SIMONE: (In a state of some agitation, twisting to her side of the bed, holding the sheets closely around her and looking wildly toward the corners of the room) What’s wrong with you? What’s wrong with you? What’s wrong?
STONE: Ah —
SIMONE: Oh boy, do I see it now!
STONE: Ah —
SIMONE: It figured. Goddamn, did it figure! STONE: (Really speechless; this ingratiating and benevolent presence unable to make connection with his audience for one of the few times on record.) Ah — now, look Simone. Ah, Simone —
SIMONE: Actors! You keep away from me! ,
STONE: (He can respond to that.) You bet I will.
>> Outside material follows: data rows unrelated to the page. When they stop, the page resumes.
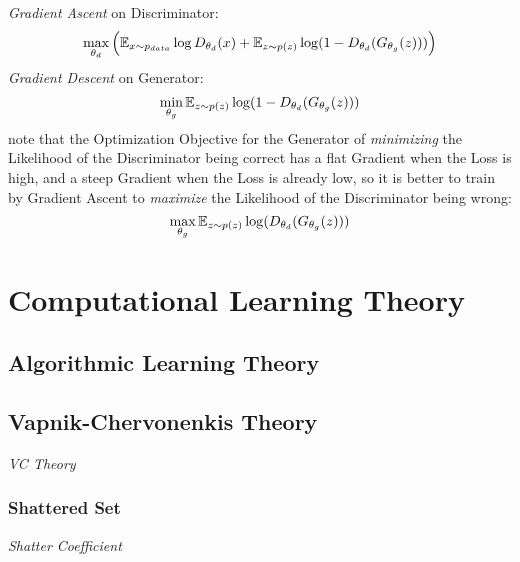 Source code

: \emph{Gradient Ascent} on Discriminator:
\[
  \max_{\theta_d} \Big(
    \mathbb{E}_{x \sim p_{data}} \log D_{\theta_d}(x) +
    \mathbb{E}_{z \sim p(z)} \log (1 - D_{\theta_d}(G_{\theta_g}(z)))
  \Big)
\]
\emph{Gradient Descent} on Generator:
\[
  \min_{\theta_g} \mathbb{E}_{z \sim p(z)} \log (1 - D_{\theta_d}(G_{\theta_g}(z)))
\]
note that the Optimization Objective for the Generator of \emph{minimizing} the
Likelihood of the Discriminator being correct has a flat Gradient when the Loss
is high, and a steep Gradient when the Loss is already low, so it is better to
train by Gradient Ascent to \emph{maximize} the Likelihood of the Discriminator
being wrong:
\[
  \max_{\theta_g} \mathbb{E}_{z \sim p(z)} \log (D_{\theta_d}(G_{\theta_g}(z)))
\]



\section{Computational Learning Theory}\label{sec:computational_learning_theory}




\subsection{Algorithmic Learning Theory}\label{sec:algorithmic_learning}

\subsection{Vapnik-Chervonenkis Theory}\label{sec:vc_theory}

\emph{VC Theory}



\subsubsection{Shattered Set}\label{sec:shattered_set}

\emph{Shatter Coefficient}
SIMONE: Are you crazy? What’s inside there?
STONE: I don’t know. Nothing’s inside, all right? Nothing. Is that what you want to hear?
SIMONE: I want to hear nothing from you.
STONE: You won’t! You won’t then! But the others will. Everybody will hear of me. I’ll fix them. (He is distraught.)
SIMONE: Wow. Wow!
STONE: Let’s get out of here.
SIMONE: I’ll buy that. I’ll just buy it, friend. That’s the ticket.
STONE: Go — ah — go into the bathroom and dress. SIMONE: Turn your back. (He does so and she exits hurriedly stage left, gathering garments as she does, exuding a faint mist, tossing various parts of her body.) And I want you ready to leave, by the time I come out.
STONE: I’ll be ready.
SIMONE: Good; good for you.
STONE: I’ll be ready; I’ll be ready. I’ll be so damned ready you never saw anything like it in your whole life, you bitch!
The curtain falls. Or, it does not fall — for somewhere, right now, it is yet open, the actors staggering through the banalities; in all of the rooms of the world, the mind, it goes on right now. You as well as the jester have lived through it all too many times; all have dreamed its horrid possibilities on wedding eves;, speak to me not, then of divisions in lives. For as it ends, it yet goes on, leaving nothing more to play: I have no interpretations, nor shade, nor form to all of this, nor perspective against which to place it: it is done but it is undone, for at this moment it is going on, it goes on right now; it goes on …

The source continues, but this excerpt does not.